El diálogo es la mejor herramienta para la construcción de consensos y para la resolución de conflictos. La posible disolución del pacto fiscal se ha convertido en la principal batalla política del país para evidenciar los pesos y contrapesos de nuestro sistema político. Por un lado el presidente presiona a las entidades federativas con el control presupuestal y con la centralización, cada día mayor, de recursos y capacidades del Estado, mientras por otro lado los gobernadores buscan la forma de defender los recursos que reciben, con la amenaza creíble de abandonar el pacto fiscal.
¿Qué es eso del pacto fiscal? No es más que el conjunto de reglas para la recaudación de los diferentes tipos de impuestos que ceden los municipios a las entidades y éstas a la federación, así como las reglas de distribución de esos ingresos que se establecen en la Constitución y en las leyes fiscales.

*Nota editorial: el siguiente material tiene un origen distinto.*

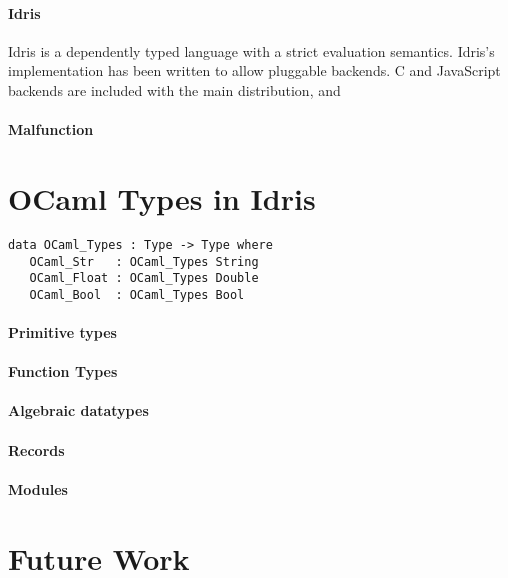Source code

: \documentclass[a4paper,twocolumn]{article}
\begin{document}
\paragraph{Idris}

Idris \cite{idris} is a dependently typed language with a strict
evaluation semantics. Idris's implementation has been written to allow
pluggable backends. C and JavaScript backends are included with the
main distribution, and

\paragraph{Malfunction}



\section{OCaml Types in Idris}

\begin{lstlisting}
data OCaml_Types : Type -> Type where
   OCaml_Str   : OCaml_Types String
   OCaml_Float : OCaml_Types Double
   OCaml_Bool  : OCaml_Types Bool
\end{lstlisting}

\paragraph{Primitive types}



\paragraph{Function Types}

\paragraph{Algebraic datatypes}

\paragraph{Records}

\paragraph{Modules}

\section{Future Work}
\end{document}
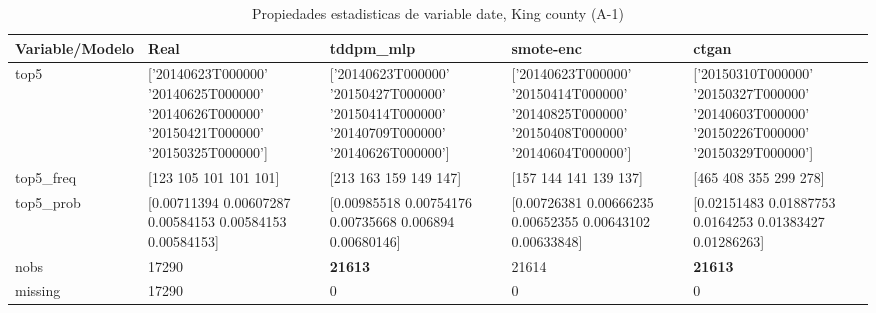\begin{table}[H]
\centering
\fontsize{8}{14}\selectfont
\caption{Propiedades  estadisticas de variable date, King county (A-1)}
\label{table-stats-king county-a-1-date}
\begin{tabular}{|l|m{10em}|m{10em}|m{10em}|m{10em}|}
\hline
 \rowcolor[gray]{0.8}
Variable/Modelo & Real & tddpm\_mlp & smote-enc & ctgan \\
\hline top5 & ['20140623T000000' '20140625T000000' '20140626T000000' '20150421T000000'
 '20150325T000000'] & ['20140623T000000' '20150427T000000' '20150414T000000' '20140709T000000'
 '20140626T000000'] & ['20140623T000000' '20150414T000000' '20140825T000000' '20150408T000000'
 '20140604T000000'] & ['20150310T000000' '20150327T000000' '20140603T000000' '20150226T000000'
 '20150329T000000'] \\
\hline top5\_freq & [123 105 101 101 101] & [213 163 159 149 147] & [157 144 141 139 137] & [465 408 355 299 278] \\
\hline top5\_prob & [0.00711394 0.00607287 0.00584153 0.00584153 0.00584153] & [0.00985518 0.00754176 0.00735668 0.006894   0.00680146] & [0.00726381 0.00666235 0.00652355 0.00643102 0.00633848] & [0.02151483 0.01887753 0.0164253  0.01383427 0.01286263] \\
\hline nobs & 17290 & \bfseries 21613 & \cellcolor[rgb]{0.9, 0.54, 0.52} 21614 & \bfseries 21613 \\
\hline missing & 17290 & 0 & 0 & 0 \\
\hline
\end{tabular}
\end{table}
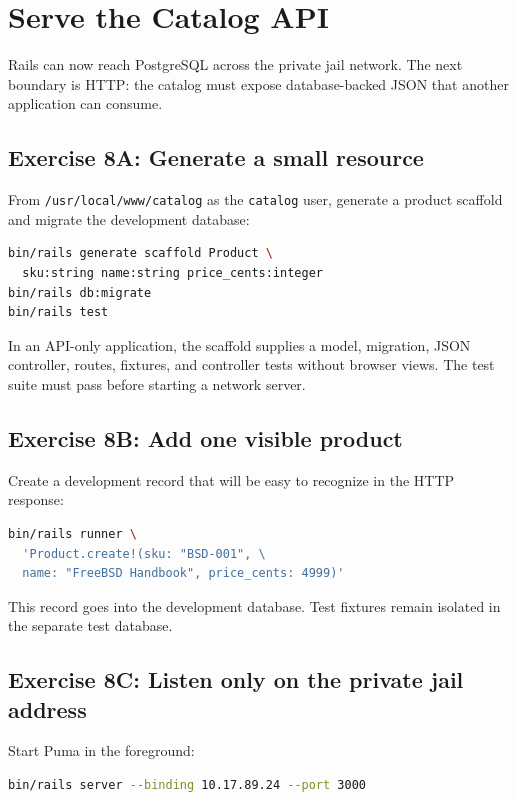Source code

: \chapter{Serve the Catalog API}

Rails can now reach PostgreSQL across the private jail network. The next
boundary is HTTP: the catalog must expose database-backed JSON that another
application can consume.

\section{Exercise 8A: Generate a small resource}

From \texttt{/usr/local/www/catalog} as the \texttt{catalog} user, generate a
product scaffold and migrate the development database:

\begin{lstlisting}[language=sh]
bin/rails generate scaffold Product \
  sku:string name:string price_cents:integer
bin/rails db:migrate
bin/rails test
\end{lstlisting}

In an API-only application, the scaffold supplies a model, migration, JSON
controller, routes, fixtures, and controller tests without browser views. The
test suite must pass before starting a network server.

\section{Exercise 8B: Add one visible product}

Create a development record that will be easy to recognize in the HTTP
response:

\begin{lstlisting}[language=sh]
bin/rails runner \
  'Product.create!(sku: "BSD-001", \
  name: "FreeBSD Handbook", price_cents: 4999)'
\end{lstlisting}

This record goes into the development database. Test fixtures remain isolated
in the separate test database.

\section{Exercise 8C: Listen only on the private jail address}

Start Puma in the foreground:

\begin{lstlisting}[language=sh]
bin/rails server --binding 10.17.89.24 --port 3000
\end{lstlisting}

Hasta ahora, los estados de Jalisco, Nuevo León, Coahuila, Tamaulipas, Durango, Colima, Guanajuato, Chihuahua, Michoacán y Aguascalientes han manifestado abiertamente su inconformidad con el arreglo fiscal y entraron a la disputa política. Ante la provocación de Andrés Manuel López Obrador, publicaron en diversos espacios de comunicación que, de ser un tema de interés, realizarán una consulta pública para definir si su población está de acuerdo con permanecer o no en el arreglo fiscal vigente.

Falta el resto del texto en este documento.